Pharmaceutical companies incur costs at various stages before marketing their product, including investigation costs, FDA filing fees, and legal fees. To market a generic version of an already approved drug, the maker of that generic drug must submit an abbreviated new drug application (ANDA) to the FDA. It’s no secret pharmaceutical companies are faced with immense patent litigation costs, as the filing of an ANDA is considered a technical act of infringement under the Patents Act. The Act requires the patentee pioneer drug manufacturer to file suit within a prescribed number of days of the ANDA filing. The treatment of these expenses, whether deductible or capitalized, is the subject of many IRS examinations. A recent legal advice issued by field attorneys (LAFA) issued by the IRS outlines the facts and circumstances considered when ruling on the proper treatment of similar expenses incurred by a pharmaceutical company.

Background

The IRS concluded in LAFA 20114901F[1] and reaffirmed in AM 2014-006[2], that FDA abbreviated new drug applications (ANDAs) are franchises, the costs of which are capitalizable under section 263(a)[3] and amortizable under section 197. Moreover, when the taxpayer that files the ANDA settles a patent infringement lawsuit based on the ANDA application, the fees incurred to defend the suit should be capitalized subject to section section 263A, rather than deducted as ordinary business expenses under section 162. AM 2014-006 also discussed the treatment of expenditures from taxpayer that claims the ANDA violates their patent.
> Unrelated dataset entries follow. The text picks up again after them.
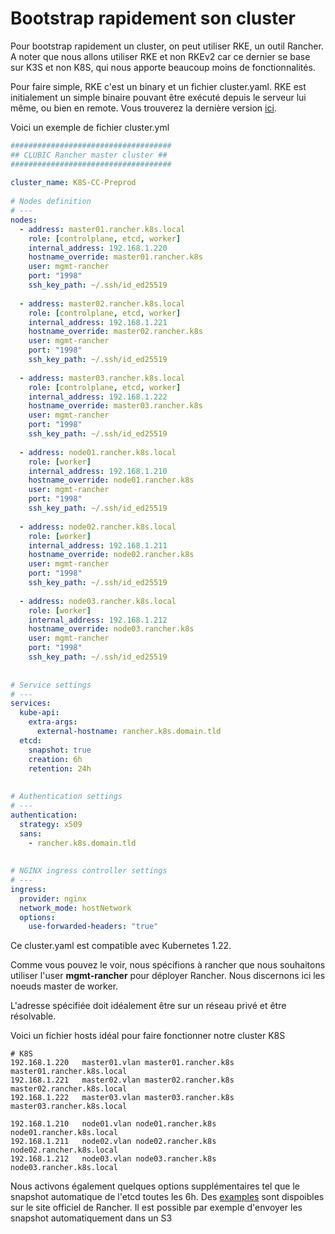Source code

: # Bootstrap rapidement son cluster 
 
Pour bootstrap rapidement un cluster, on peut utiliser RKE, un outil 
Rancher. A noter que nous allons utiliser RKE et non RKEv2 car ce 
dernier se base sur K3S et non K8S, qui nous apporte beaucoup moins de 
fonctionnalités. 
 
Pour faire simple, RKE c'est un binary et un fichier cluster.yaml. RKE 
est initialement un simple binaire pouvant être exécuté depuis le 
serveur lui même, ou bien en remote. Vous trouverez la dernière version 
[ici](https://github.com/rancher/rke/#latest-release). 
 
Voici un exemple de fichier cluster.yml 
 
``` yaml 
#################################### 
## CLUBIC Rancher master cluster ## 
#################################### 
 
cluster_name: K8S-CC-Preprod 
 
# Nodes definition 
# --- 
nodes: 
  - address: master01.rancher.k8s.local 
    role: [controlplane, etcd, worker] 
    internal_address: 192.168.1.220 
    hostname_override: master01.rancher.k8s 
    user: mgmt-rancher 
    port: "1998" 
    ssh_key_path: ~/.ssh/id_ed25519 
 
  - address: master02.rancher.k8s.local 
    role: [controlplane, etcd, worker] 
    internal_address: 192.168.1.221 
    hostname_override: master02.rancher.k8s 
    user: mgmt-rancher 
    port: "1998" 
    ssh_key_path: ~/.ssh/id_ed25519 
 
  - address: master03.rancher.k8s.local 
    role: [controlplane, etcd, worker] 
    internal_address: 192.168.1.222 
    hostname_override: master03.rancher.k8s 
    user: mgmt-rancher 
    port: "1998" 
    ssh_key_path: ~/.ssh/id_ed25519 
 
  - address: node01.rancher.k8s.local 
    role: [worker] 
    internal_address: 192.168.1.210 
    hostname_override: node01.rancher.k8s 
    user: mgmt-rancher 
    port: "1998" 
    ssh_key_path: ~/.ssh/id_ed25519 
 
  - address: node02.rancher.k8s.local 
    role: [worker] 
    internal_address: 192.168.1.211 
    hostname_override: node02.rancher.k8s 
    user: mgmt-rancher 
    port: "1998" 
    ssh_key_path: ~/.ssh/id_ed25519 
 
  - address: node03.rancher.k8s.local 
    role: [worker] 
    internal_address: 192.168.1.212 
    hostname_override: node03.rancher.k8s 
    user: mgmt-rancher 
    port: "1998" 
    ssh_key_path: ~/.ssh/id_ed25519 
 
 
# Service settings 
# --- 
services: 
  kube-api: 
    extra-args: 
      external-hostname: rancher.k8s.domain.tld 
  etcd: 
    snapshot: true 
    creation: 6h 
    retention: 24h 
 
 
# Authentication settings 
# --- 
authentication: 
  strategy: x509 
  sans: 
    - rancher.k8s.domain.tld 
 
 
# NGINX ingress controller settings 
# --- 
ingress: 
  provider: nginx 
  network_mode: hostNetwork 
  options: 
    use-forwarded-headers: "true" 
``` 
 
Ce cluster.yaml est compatible avec Kubernetes 1.22. 
 
Comme vous pouvez le voir, nous spécifions à rancher que nous souhaitons 
utiliser l'user **mgmt-rancher** pour déployer Rancher. Nous discernons 
ici les noeuds master de worker. 
 
L'adresse spécifiée doit idéalement être sur un réseau privé et être 
résolvable. 
 
Voici un fichier hosts idéal pour faire fonctionner notre cluster K8S 
 
    # K8S 
    192.168.1.220   master01.vlan master01.rancher.k8s    master01.rancher.k8s.local 
    192.168.1.221   master02.vlan master02.rancher.k8s    master02.rancher.k8s.local 
    192.168.1.222   master03.vlan master03.rancher.k8s    master03.rancher.k8s.local 
 
    192.168.1.210   node01.vlan node01.rancher.k8s    node01.rancher.k8s.local 
    192.168.1.211   node02.vlan node02.rancher.k8s    node02.rancher.k8s.local 
    192.168.1.212   node03.vlan node03.rancher.k8s    node03.rancher.k8s.local 
 
Nous activons également quelques options supplémentaires tel que le 
snapshot automatique de l'etcd toutes les 6h. Des 
[examples](https://rancher.com/docs/rke/latest/en/example-yamls/) sont 
dispoibles sur le site officiel de Rancher. Il est possible par exemple 
d'envoyer les snapshot automatiquement dans un S3 
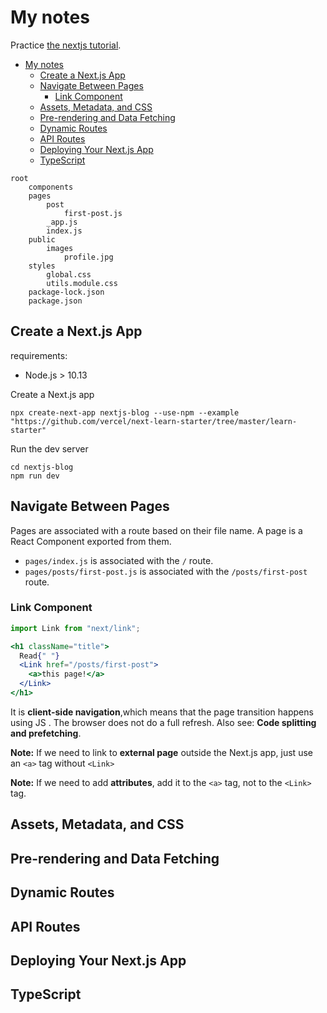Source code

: # My notes

Practice [the nextjs tutorial](https://nextjs.org/learn).

- [My notes](#my-notes)
  - [Create a Next.js App](#create-a-nextjs-app)
  - [Navigate Between Pages](#navigate-between-pages)
    - [Link Component](#link-component)
  - [Assets, Metadata, and CSS](#assets-metadata-and-css)
  - [Pre-rendering and Data Fetching](#pre-rendering-and-data-fetching)
  - [Dynamic Routes](#dynamic-routes)
  - [API Routes](#api-routes)
  - [Deploying Your Next.js App](#deploying-your-nextjs-app)
  - [TypeScript](#typescript)

```text
root
    components
    pages
        post
            first-post.js
        _app.js
        index.js
    public
        images
            profile.jpg
    styles
        global.css
        utils.module.css
    package-lock.json
    package.json
```

## Create a Next.js App

requirements:

- Node.js > 10.13

Create a Next.js app

```shell
npx create-next-app nextjs-blog --use-npm --example "https://github.com/vercel/next-learn-starter/tree/master/learn-starter"
```

Run the dev server

```shell
cd nextjs-blog
npm run dev
```

## Navigate Between Pages

Pages are associated with a route based on their file name. A page is a React Component exported from them.

- `pages/index.js` is associated with the `/` route.
- `pages/posts/first-post.js` is associated with the `/posts/first-post` route.

### Link Component

```jsx
import Link from "next/link";
```

```jsx
<h1 className="title">
  Read{" "}
  <Link href="/posts/first-post">
    <a>this page!</a>
  </Link>
</h1>
```

It is **client-side navigation**,which means that the page transition happens using JS . The browser does not do a full refresh.
Also see: **Code splitting and prefetching**.

**Note:** If we need to link to **external page** outside the Next.js app, just use an `<a>` tag without `<Link>`

**Note:** If we need to add **attributes**, add it to the `<a>` tag, not to the `<Link>` tag.

## Assets, Metadata, and CSS

## Pre-rendering and Data Fetching

## Dynamic Routes

## API Routes

## Deploying Your Next.js App

## TypeScript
In those situation the taxpayer generally has an ordinary necessary expense under section 162.

Discussion

In LAFA 20114901F, the taxpayer, Corporation X, incurred legal fees to defend against a patent infringement lawsuit after it filed ANDAs with the Food and Drug Administration (FDA). The ANDA would have allowed the taxpayer to market and sell its generic versions of certain patented drugs. The taxpayer settled the lawsuit and, as part of the settlement, received licenses to market and sell the generic drugs. On its federal income tax returns, Corporation X asserted that all litigation fees were deductible as ordinary business expenditures under section 162. It stated that section 1.263(a)-4(d)(9) did not apply since Corporation X “did not hold, nor was it seeking title to any intangible as part of the litigation process." The taxpayer also claimed that related fees it incurred for investigating the patents should be deducted.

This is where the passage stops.